It makes them different because there is method behind there madness...Many breeders breed for one reason..to keep a pup to hopefully show..So when there choosing the one to keep they need to make sure they choose the best one in the litter..Instead of regret it laters..You cant just take a wild guess you bred your bitch for one reason so you need to make sure you keep the pup that you bred your bitch for! most breeders dont keep the two..they will have a home lined up after they took there pick out the two..

There is no need for a person wanting pets to take two imo.


----------



## Guest (Sep 12, 2009)

majortom said:


> i kept three,lol
> 2 boys and one girl
> never had a cross word between them
> but i did walk and train them on their own so each got their
> ...


lmfao !! Now that is madness carole..:001_tt2:


----------



## Natik (Mar 9, 2008)

DevilDogz said:


> It makes them different because there is method behind there madness...Many breeders breed for one reason..to keep a pup to hopefully show..So when there choosing the one to keep they need to make sure they choose the best one in the litter..Instead of regret it laters..You cant just take a wild guess you bred your bitch for one reason so you need to make sure you keep the pup that you bred your bitch for! most breeders dont keep the two..they will have a home lined up after they took there pick out the two..
> 
> There is no need for a person wanting pets to take two imo.


that makes it alright then .... its not about the dogs its about their looks and the breeders want to have a nice dog for showing and winning....

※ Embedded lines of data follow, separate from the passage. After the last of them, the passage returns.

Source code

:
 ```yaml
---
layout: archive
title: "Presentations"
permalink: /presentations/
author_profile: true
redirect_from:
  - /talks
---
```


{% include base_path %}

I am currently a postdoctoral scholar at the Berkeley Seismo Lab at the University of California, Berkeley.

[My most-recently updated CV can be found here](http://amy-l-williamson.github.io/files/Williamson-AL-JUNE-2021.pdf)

well, i wanted two to love and not to choose at a later stage which one will be prettier


----------



## Guest (Sep 12, 2009)

Natik said:


> that makes it alright then .... its not about the dogs its about their looks and the breeders want to have a nice dog for showing and winning....
> 
> well, i wanted two to love and not to choose at a later stage which one will be prettier


NO its not about witch is prettier  its about finding the pup you bred your bitch for in the first place.
Just to add that the girl we kept from our litter was the ugliest!


----------



## majortom (May 7, 2009)

DevilDogz said:


> lmfao !! Now that is madness carole..:001_tt2:


nope
it was great fun
especially showing them,lol
i was like a madwomen going from ring to ring,lol
we nearly kept 4,lol


----------



## Natik (Mar 9, 2008)

DevilDogz said:


> NO its not about witch is prettier  its about finding the pup you bred your bitch for in the first place.


its the same really....


----------



## Guest (Sep 12, 2009)

Natik said:


> its the same really....


NO really its not..our star isnt pretty..but so far she is perfect shape wise, head wise..ect..we bred with the aim to get a nice example of the breed that is better than the two parents.


----------



## nat1979 (Jan 2, 2009)

Zaffy said:


> I have two 4mth old pup's that are a cross-breed. One a dog the other a bitch.

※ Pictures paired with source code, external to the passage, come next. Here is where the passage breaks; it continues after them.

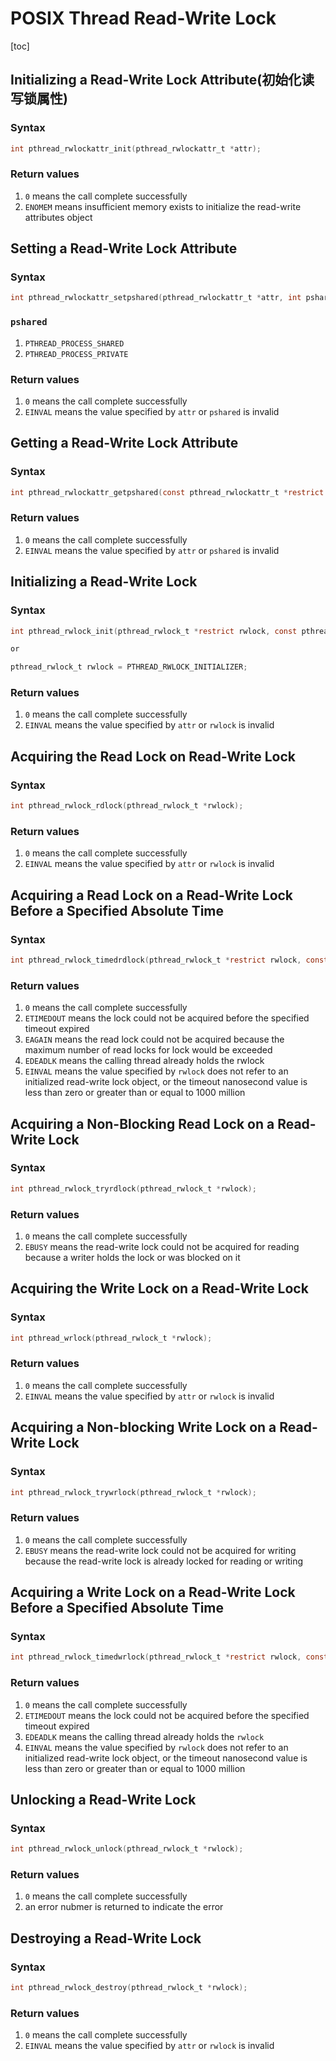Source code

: # POSIX Thread Read-Write Lock

[toc]

## Initializing a Read-Write Lock Attribute(初始化读写锁属性)

### Syntax

```c
int pthread_rwlockattr_init(pthread_rwlockattr_t *attr);
```

### Return values

1. `0` means the call complete successfully
2. `ENOMEM` means insufficient memory exists to initialize the read-write attributes object

## Setting a Read-Write Lock Attribute

### Syntax

```c
int pthread_rwlockattr_setpshared(pthread_rwlockattr_t *attr, int pshared);
```

### `pshared`

1. `PTHREAD_PROCESS_SHARED`
2. `PTHREAD_PROCESS_PRIVATE`

### Return values

1. `0` means the call complete successfully
2. `EINVAL` means the value specified by `attr` or `pshared` is invalid

## Getting a Read-Write Lock Attribute

### Syntax

```c
int pthread_rwlockattr_getpshared(const pthread_rwlockattr_t *restrict attr, int *restrict pshared);
```

### Return values

1. `0` means the call complete successfully
2. `EINVAL` means the value specified by `attr` or `pshared` is invalid

## Initializing a Read-Write Lock

### Syntax

```c
int pthread_rwlock_init(pthread_rwlock_t *restrict rwlock, const pthread_rwlockattr_t *restrict attr);

or

pthread_rwlock_t rwlock = PTHREAD_RWLOCK_INITIALIZER;
```

### Return values

1. `0` means the call complete successfully
2. `EINVAL` means the value specified by `attr` or `rwlock` is invalid

## Acquiring the Read Lock on Read-Write Lock

### Syntax

```c
int pthread_rwlock_rdlock(pthread_rwlock_t *rwlock);
```

### Return values

1. `0` means the call complete successfully
2. `EINVAL` means the value specified by `attr` or `rwlock` is invalid

## Acquiring a Read Lock on a Read-Write Lock Before a Specified Absolute Time

### Syntax

```c
int pthread_rwlock_timedrdlock(pthread_rwlock_t *restrict rwlock, const struct timespec *restrict abs_timeout);
```

### Return values

1. `0` means the call complete successfully
2. `ETIMEDOUT` means the lock could not be acquired before the specified timeout expired
3. `EAGAIN` means the read lock could not be acquired because the maximum number of read locks for lock would be exceeded
4. `EDEADLK` means the calling thread already holds the rwlock
5. `EINVAL` means the value specified by `rwlock` does not refer to an initialized read-write lock object, or the timeout nanosecond value is less than zero or greater than or equal to 1000 million

## Acquiring a Non-Blocking Read Lock on a Read-Write Lock

### Syntax

```c
int pthread_rwlock_tryrdlock(pthread_rwlock_t *rwlock);
```

### Return values

1. `0` means the call complete successfully
2. `EBUSY` means the read-write lock could not be acquired for reading because a writer holds the lock or was blocked on it

## Acquiring the Write Lock on a Read-Write Lock

### Syntax

```c
int pthread_wrlock(pthread_rwlock_t *rwlock);
```

### Return values

1. `0` means the call complete successfully
2. `EINVAL` means the value specified by `attr` or `rwlock` is invalid

## Acquiring a Non-blocking Write Lock on a Read-Write Lock

### Syntax

```c
int pthread_rwlock_trywrlock(pthread_rwlock_t *rwlock);
```

### Return values

1. `0` means the call complete successfully
2. `EBUSY` means the read-write lock could not be acquired for writing because the read-write lock is already locked for reading or writing

## Acquiring a Write Lock on a Read-Write Lock Before a Specified Absolute Time

### Syntax

```c
int pthread_rwlock_timedwrlock(pthread_rwlock_t *restrict rwlock, const struct timespec *restrict abs_timeout);
```

### Return values

1. `0` means the call complete successfully
2. `ETIMEDOUT` means the lock could not be acquired before the specified timeout expired
3. `EDEADLK` means the calling thread already holds the `rwlock`
4. `EINVAL` means the value specified by `rwlock` does not refer to an initialized read-write lock object, or the timeout nanosecond value is less than zero or greater than or equal to 1000 million

## Unlocking a Read-Write Lock

### Syntax

```c
int pthread_rwlock_unlock(pthread_rwlock_t *rwlock);
```

### Return values

1. `0` means the call complete successfully
2. an error nubmer is returned to indicate the error

## Destroying a Read-Write Lock

### Syntax

```c
int pthread_rwlock_destroy(pthread_rwlock_t *rwlock);
```

### Return values

1. `0` means the call complete successfully
2. `EINVAL` means the value specified by `attr` or `rwlock` is invalid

Can i ask what are the pups bred out of ?


----------



## Guest (Sep 12, 2009)

majortom said:


> nope
> it was great fun
> especially showing them,lol
> i was like a madwomen going from ring to ring,lol
> we nearly kept 4,lol


lmfao !! yep your mad! 4  i bet you was im bad enough at shows with the 2 or 3 we take! :001_tt2: Hopefully adding star to our little gang for LKA.


----------



## Natik (Mar 9, 2008)

DevilDogz said:


> NO really its not..our star isnt pretty..but so far she is perfect shape wise, head wise..ect..


u know what i was trying to say... let me word it differently...

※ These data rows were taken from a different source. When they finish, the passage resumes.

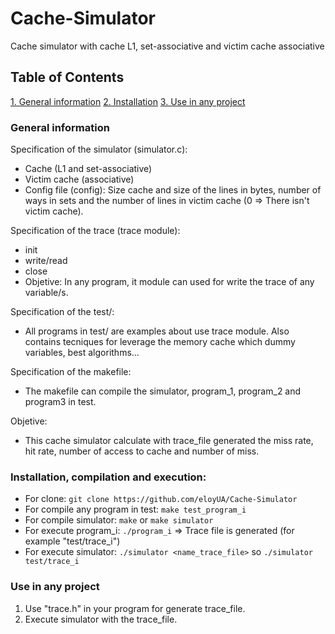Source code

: # Cache-Simulator
Cache simulator with cache L1, set-associative and victim cache associative

## Table of Contents
  [1. General information](#general-information)
  [2. Installation](#installation,-compilation-and-execution)
  [3. Use in any project](#use-in-any-project)

### General information
Specification of the simulator (simulator.c):
  - Cache (L1 and set-associative)
  - Victim cache (associative)
  - Config file (config): Size cache and size of the lines in bytes, number of ways in sets and the number of lines in victim cache (0 => There isn't victim cache).

Specification of the trace (trace module):
  - init
  - write/read
  - close
  - Objetive: In any program, it module can used for write the trace of any variable/s.

Specification of the test/:
  - All programs in test/ are examples about use trace module. Also contains tecniques for leverage the memory cache which dummy variables, best algorithms...

Specification of the makefile:
  - The makefile can compile the simulator, program_1, program_2 and program3 in test.

Objetive:
  - This cache simulator calculate with trace_file generated the miss rate, hit rate, number of access to cache and number of miss.

### Installation, compilation and execution:
  - For clone: ``` git clone https://github.com/eloyUA/Cache-Simulator ```
  - For compile any program in test: ``` make test_program_i ```
  - For compile simulator: ``` make ``` or ``` make simulator ```
  - For execute program_i: ``` ./program_i ``` => Trace file is generated (for example "test/trace_i")
  - For execute simulator: ``` ./simulator <name_trace_file> ``` so ``` ./simulator test/trace_i ```

### Use in any project
1) Use "trace.h" in your program for generate trace_file.
2) Execute simulator with the trace_file.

I chose my 2 to love and not to wait and see which one will meet the points i was looking in a dog at a later stage so i can sell on the unfortunate one which didnt meet my aims ...


----------



## majortom (May 7, 2009)

DevilDogz said:


> lmfao !! yep your mad! 4  i bet you was im bad enough at shows with the 2 or 3 we take! :001_tt2: Hopefully adding star to our little gang for LKA.


must say it is nice just taking one or 2 to the shows
cresties are hard work to get ready
irish were easy
trim n bath couple days before show
and then i never gave a full bath for every open show
unless they rolled in foxes poo
which was quite often,lol


----------



## jeanie (Nov 11, 2007)

I have two German sheps half brothers same age , they are over 2years old now and have never had a cross word , i walked them seperate fed them seperate and played with them seperate , i have not had a problem with them at all, now we walk them together and they are fine , in 20 years i have a lot of sheps and always never had less than two at once and sometimes when younger had three i dont breed just love them to bits , mine were play biting well after the age the op stated and i think its natural we just did the natural things like yell when they did it, now we can do anything with them hand in dishes take bones play on floor with them and never do they mark us and they still play bite so gentle no nastiness at all , they both do there own thing, but sleep together and play together , the only thing we find a bit of a problem is when walked together they pull but we are working on that ,


----------



## Guest (Sep 12, 2009)

Natik said:


> u know what i was trying to say... let me word it differently...
> 
> I chose my 2 to love and not to wait and see which one will meet the points i was looking in a dog at a later stage so i can sell on the unfortunate one which didnt meet my aims ...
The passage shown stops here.